Doesn't seem to fit, or I just can't figure it out. Needs two functions 
to get rid of the table:

f1(0, 1) = 2
f1(0, 2) = 0
f1(0, 3) = 2
f1(1, 0) = 0
f1(1, 2) = 2
f1(1, 3) = 1
f1(2, 0) = 2
f1(2, 1) = 0
f1(2, 3) = 0
f1(3, 0) = 1
f1(3, 1) = 1
f1(3, 2) = 1

and:

f2(0, 1) = 1
f2(0, 2) = 0
f2(0, 3) = 1
f2(1, 0) = 0
f2(1, 2) = 1
f2(1, 3) = 2
f2(2, 0) = 1
f2(2, 1) = 0
f2(2, 3) = 0
f2(3, 0) = 2
f2(3, 1) = 2
f2(3, 2) = 2

A weekend math puzzle for someone? :)

Regards,

Tvrtko
Dave Gordon July 19, 2016, 6:38 p.m. UTC | #9
On 15/07/16 14:13, Tvrtko Ursulin wrote:
>
> On 29/06/16 17:00, Chris Wilson wrote:
>> On Wed, Jun 29, 2016 at 04:41:58PM +0100, Tvrtko Ursulin wrote:
>>>
>>> On 29/06/16 16:34, Chris Wilson wrote:
>>>> On Wed, Jun 29, 2016 at 04:09:31PM +0100, Tvrtko Ursulin wrote:
>>>>> From: Tvrtko Ursulin <tvrtko.ursulin@intel.com>
>>>>>
>>>>> Replace per-engine initialization with a common half-programatic,
>>>>> half-data driven code for ease of maintenance and compactness.
>>>>>
>>>>> Signed-off-by: Tvrtko Ursulin <tvrtko.ursulin@intel.com>
>>>>
>>>> This is the biggest pill to swallow (since our 5x5 table is only
>>>> sparsely populated), but it looks correct, and more importantly
>>>> easier to
>>>> read.
>>>
>>> Yeah I was out of ideas on how to improve it.

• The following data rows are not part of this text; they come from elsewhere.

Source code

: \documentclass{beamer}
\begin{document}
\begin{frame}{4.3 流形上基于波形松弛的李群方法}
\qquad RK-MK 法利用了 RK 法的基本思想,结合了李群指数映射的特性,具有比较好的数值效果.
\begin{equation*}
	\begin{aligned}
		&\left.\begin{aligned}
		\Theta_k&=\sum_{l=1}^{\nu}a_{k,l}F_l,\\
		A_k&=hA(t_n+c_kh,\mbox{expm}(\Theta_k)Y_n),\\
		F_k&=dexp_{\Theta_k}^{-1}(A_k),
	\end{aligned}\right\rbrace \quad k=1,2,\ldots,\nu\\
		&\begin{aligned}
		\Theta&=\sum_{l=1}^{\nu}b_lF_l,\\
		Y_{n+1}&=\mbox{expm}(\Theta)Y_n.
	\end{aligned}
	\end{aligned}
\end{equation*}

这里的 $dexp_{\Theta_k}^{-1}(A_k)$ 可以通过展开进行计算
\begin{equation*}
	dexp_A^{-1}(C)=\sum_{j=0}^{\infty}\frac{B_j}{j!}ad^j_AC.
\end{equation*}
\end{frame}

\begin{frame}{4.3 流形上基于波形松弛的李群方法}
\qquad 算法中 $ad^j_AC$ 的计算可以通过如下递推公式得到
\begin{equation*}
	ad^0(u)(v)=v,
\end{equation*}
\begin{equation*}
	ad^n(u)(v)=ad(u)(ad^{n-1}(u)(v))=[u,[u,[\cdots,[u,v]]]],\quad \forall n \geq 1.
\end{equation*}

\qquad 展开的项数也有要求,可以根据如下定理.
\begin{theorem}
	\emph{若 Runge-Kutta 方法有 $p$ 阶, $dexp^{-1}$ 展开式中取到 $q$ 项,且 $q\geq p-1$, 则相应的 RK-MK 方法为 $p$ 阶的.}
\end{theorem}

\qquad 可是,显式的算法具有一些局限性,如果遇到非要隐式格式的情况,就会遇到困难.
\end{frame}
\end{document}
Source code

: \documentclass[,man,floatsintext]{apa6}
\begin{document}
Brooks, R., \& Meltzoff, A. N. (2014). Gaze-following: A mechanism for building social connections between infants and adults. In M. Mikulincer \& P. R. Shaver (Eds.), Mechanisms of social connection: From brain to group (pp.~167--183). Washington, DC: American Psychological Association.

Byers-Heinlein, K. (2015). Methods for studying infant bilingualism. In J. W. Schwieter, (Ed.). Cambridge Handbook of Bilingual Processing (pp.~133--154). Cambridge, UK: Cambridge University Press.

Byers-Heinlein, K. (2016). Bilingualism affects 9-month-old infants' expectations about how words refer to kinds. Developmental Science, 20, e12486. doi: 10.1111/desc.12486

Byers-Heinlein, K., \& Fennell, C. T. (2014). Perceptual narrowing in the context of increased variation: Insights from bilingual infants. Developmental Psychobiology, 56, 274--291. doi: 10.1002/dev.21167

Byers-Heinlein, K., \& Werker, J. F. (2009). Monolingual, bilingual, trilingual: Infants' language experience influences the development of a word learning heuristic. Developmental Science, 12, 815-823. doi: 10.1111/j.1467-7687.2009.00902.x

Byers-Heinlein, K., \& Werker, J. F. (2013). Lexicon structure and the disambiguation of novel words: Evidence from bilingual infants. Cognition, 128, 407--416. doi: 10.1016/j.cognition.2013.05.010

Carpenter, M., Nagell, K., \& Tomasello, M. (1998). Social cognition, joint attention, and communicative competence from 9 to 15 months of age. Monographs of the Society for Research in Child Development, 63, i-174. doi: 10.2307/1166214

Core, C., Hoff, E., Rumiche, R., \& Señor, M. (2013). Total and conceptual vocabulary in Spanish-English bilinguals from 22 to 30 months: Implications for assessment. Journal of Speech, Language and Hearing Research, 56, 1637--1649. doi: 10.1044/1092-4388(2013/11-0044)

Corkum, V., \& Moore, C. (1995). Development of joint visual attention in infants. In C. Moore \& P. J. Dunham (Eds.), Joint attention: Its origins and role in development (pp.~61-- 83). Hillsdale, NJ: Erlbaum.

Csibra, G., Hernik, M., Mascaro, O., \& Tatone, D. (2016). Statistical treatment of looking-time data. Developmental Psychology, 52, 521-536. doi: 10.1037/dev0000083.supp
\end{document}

Fresh mind needed to
>>> try and spot a pattern in how MI_SEMAPHORE_SYNC_* and GEN6_*SYNC map
>>> to bits and registers respectively, and write it as a function.
>>
>> It's actually a very simple cyclic function based on register
>> offset = base + (signaler hw_id - waiter hw_id - 1) % num_rings.
>>
>> (The only real challenge is picking the direction.)
>>
>> commit c8c99b0f0dea1ced5d0e10cdb9143356cc16b484
>> Author: Ben Widawsky <ben@bwidawsk.net>
>> Date:   Wed Sep 14 20:32:47 2011 -0700
>>
>>      drm/i915: Dumb down the semaphore logic
>>
>>      While I think the previous code is correct, it was hard to follow
>> and
>>      hard to debug. Since we already have a ring abstraction, might as
>> well
>>      use it to handle the semaphore updates and compares.
>
> Doesn't seem to fit, or I just can't figure it out. Needs two functions
> to get rid of the table:
>
> f1(0, 1) = 2
> f1(0, 2) = 0
> f1(0, 3) = 2
> f1(1, 0) = 0
> f1(1, 2) = 2
> f1(1, 3) = 1
> f1(2, 0) = 2
> f1(2, 1) = 0
> f1(2, 3) = 0
> f1(3, 0) = 1
> f1(3, 1) = 1
> f1(3, 2) = 1
>
> and:
>
> f2(0, 1) = 1
> f2(0, 2) = 0
> f2(0, 3) = 1
> f2(1, 0) = 0
> f2(1, 2) = 1
> f2(1, 3) = 2
> f2(2, 0) = 1
> f2(2, 1) = 0
> f2(2, 3) = 0
> f2(3, 0) = 2
> f2(3, 1) = 2
> f2(3, 2) = 2
>
> A weekend math puzzle for someone? :)
>
> Regards,
> Tvrtko

Here's the APL expression for (the transpose of) f2, with -1's filled in 
along the leading diagonal (you need ⎕io←0 so the ⍳-vectors are in origin 0)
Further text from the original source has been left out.